On Tuesday, March 18, 2003, at 09:55 AM, Austin Hastings wrote:
To me, this says that there's no real commitment to "doing XML". What there is seems to be a recognition that XML format is regular and comprehensible to others, so writing "XML-like" files becomes popular.
Yep. Which makes things even worse. And this is pretty important stuff.
We do a *lot* of XML parsing here (Cognitivity, that is) and even more "XML-like" parsing. And even with Perl, it's a royal pain. There are P5 XML modules out there which tie into C-based XML libraries... those are quite fast, but fail badly if the XML isn't 100% well-formed, and are largely not extensible for "XML-like" situations. You'd have to rip one up and rewrite it, in C, for every iteration of "-like", which we cannot credibly do.
A perl5-native parser can be rigged up fairly easily, but it's *numbingly* slow compared to the C version. I mean, 20-50 times slower, by my guess. The speed issue when importing XML-like data (which we do *very frequently*) is a constant sticking point for us and our clients. Damian's Parse::RecDescent has been a godsend, implementation-wise -- but it of course suffers the same nasty speed issues.

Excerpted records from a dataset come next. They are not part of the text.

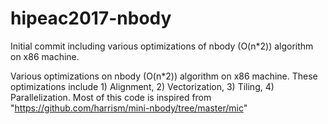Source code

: # hipeac2017-nbody
Initial commit including various optimizations of nbody (O(n*2)) algorithm on x86 machine.

Various optimizations on nbody (O(n*2)) algorithm on x86 machine. These
optimizations include 1) Alignment, 2) Vectorization, 3) Tiling, 4)
Parallelization. Most of this code is inspired from
"https://github.com/harrism/mini-nbody/tree/master/mic"
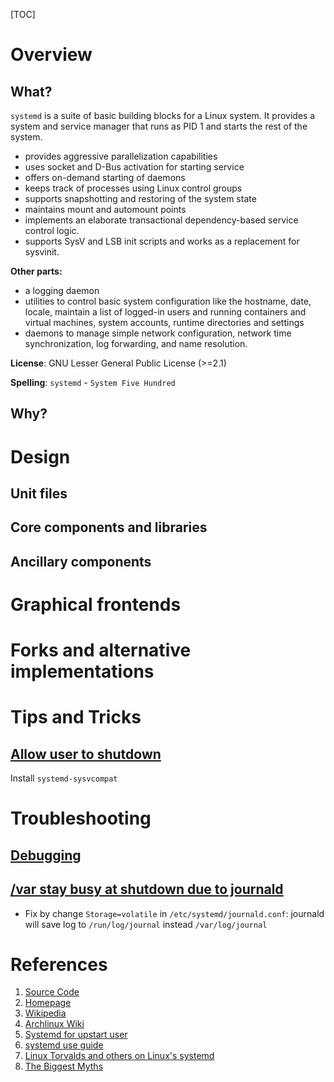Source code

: [TOC]

# Overview
## What?
`systemd` is a suite of basic building blocks for a Linux system. It provides a system and service manager that runs as PID 1 and starts the rest of the system.

- provides aggressive parallelization capabilities
- uses socket and D-Bus activation for starting service
- offers on-demand starting of daemons
- keeps track of processes using Linux control groups
- supports snapshotting and restoring of the system state
- maintains mount and automount points
- implements an elaborate transactional dependency-based service control logic.
- supports SysV and LSB init scripts and works as a replacement for sysvinit.

**Other parts:**
- a logging daemon
- utilities to control basic system configuration like the hostname, date, locale, maintain a list of logged-in users and running containers and virtual machines, system accounts, runtime directories and settings
- daemons to manage simple network configuration, network time synchronization, log forwarding, and name resolution.

**License**: GNU Lesser General Public License (>=2.1)

**Spelling**: `systemd` - `System Five Hundred`

## Why?


# Design
## Unit files

## Core components and libraries

## Ancillary components

# Graphical frontends

# Forks and alternative implementations

# Tips and Tricks
## [Allow user to shutdown](https://wiki.archlinux.org/index.php/Allow_users_to_shutdown)
Install `systemd-sysvcompat`

# Troubleshooting
## [Debugging](https://freedesktop.org/wiki/Software/systemd/Debugging/)

## [/var stay busy at shutdown due to journald](https://github.com/systemd/systemd/issues/867)
- Fix by change `Storage=volatile` in `/etc/systemd/journald.conf`: journald will save log to `/run/log/journal` instead `/var/log/journal`

# References
1. [Source Code][1]
2. [Homepage][2]
3. [Wikipedia][3]
4. [Archlinux Wiki][4]
5. [Systemd for upstart user][5]
6. [systemd use guide][6]
7. [Linux Torvalds and others on Linux's systemd][7]
8. [The Biggest Myths][8]

[1]: https://github.com/systemd/systemd "Source Code"
[2]: https://freedesktop.org/wiki/Software/systemd/ "Homepage"
[3]: https://en.wikipedia.org/wiki/Systemd "Systemd - Wikipedia"
[4]: https://wiki.archlinux.org/index.php/Systemd "Systemd - Arch Wiki"
[5]: https://wiki.ubuntu.com/SystemdForUpstartUsers "Systemd for upstart users"
[6]: https://www.digitalocean.com/community/tutorials/how-to-use-systemctl-to-manage-systemd-services-and-units "Systemd tutorials"
[7]: http://www.zdnet.com/article/linus-torvalds-and-others-on-linuxs-systemd/ "Linus Torvalds and others on Linux's systemd"
[8]: http://0pointer.de/blog/projects/the-biggest-myths.html "Systemd the biggest myths"
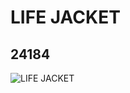 # LIFE JACKET
## 24184
![LIFE JACKET](https://lc-www-live-s.legocdn.com/media/bricks/5/2/6136310.jpg)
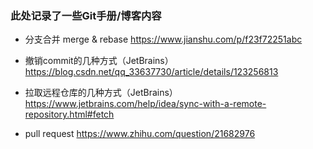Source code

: ### 此处记录了一些Git手册/博客内容

* 分支合并 merge & rebase
https://www.jianshu.com/p/f23f72251abc

* 撤销commit的几种方式（JetBrains）
https://blog.csdn.net/qq_33637730/article/details/123256813

* 拉取远程仓库的几种方式（JetBrains）
https://www.jetbrains.com/help/idea/sync-with-a-remote-repository.html#fetch

* pull request
https://www.zhihu.com/question/21682976

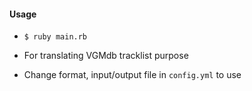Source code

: #### Usage

* `$ ruby main.rb`

* For translating VGMdb tracklist purpose

* Change format, input/output file in `config.yml` to use
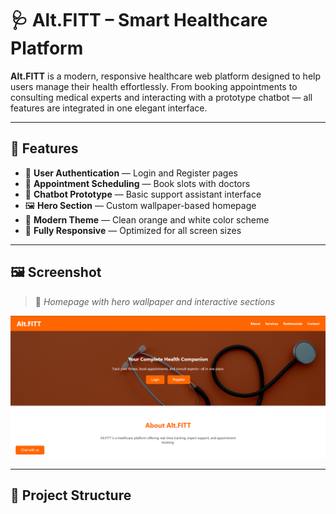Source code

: # 🩺 Alt.FITT – Smart Healthcare Platform

**Alt.FITT** is a modern, responsive healthcare web platform designed to help users manage their health effortlessly. From booking appointments to consulting medical experts and interacting with a prototype chatbot — all features are integrated in one elegant interface.

---

## 🚀 Features

- 🧾 **User Authentication** — Login and Register pages
- 📅 **Appointment Scheduling** — Book slots with doctors
- 🤖 **Chatbot Prototype** — Basic support assistant interface
- 🖼️ **Hero Section** — Custom wallpaper-based homepage
- 🎨 **Modern Theme** — Clean orange and white color scheme
- 📱 **Fully Responsive** — Optimized for all screen sizes

---

## 🖼️ Screenshot

> 📌 *Homepage with hero wallpaper and interactive sections*

![Alt.FITT Screenshot](./Screenshot%202025-06-09%20013046.png)

---

## 📁 Project Structure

This is a big, big issue, and one that P6 needs to address well, because this is how many businesses will judge it. What I'm hoping, obviously, is that the new P6 regexes -- which will be *perfect* for writing and maintaining our umpteen quite-similar parsing rulesets -- will be fast enough to at least be in the same order of magnitude as a middling C solution. They don't have to be as fast as C, obviously, but they can't be 20x worse.
Why does this matter so much? Because it's a barn door. Even though it's so much easier to write XML-like parsers in Perl than, well, anything else, the speed issue will at some point dictate moving to a non-Perl parsing solution. At which point, the issue becomes how much of the rest of the related system to move into that other solution as well, since it is much cheaper to maintain expertise in one toolset than two. So within a company, it can lead to greater use of Perl -- or abandonment of Perl -- depending on success in this one key area. (I have seen this in action at a number of companies.)
It is therefore critically important that P6 allows easy, fast parsing for XML-like things, not necessarily just XML proper, because that's the way the business winds have been blowing. And it needs to support it out-of-the-box. Seriously, it's that important.
MikeL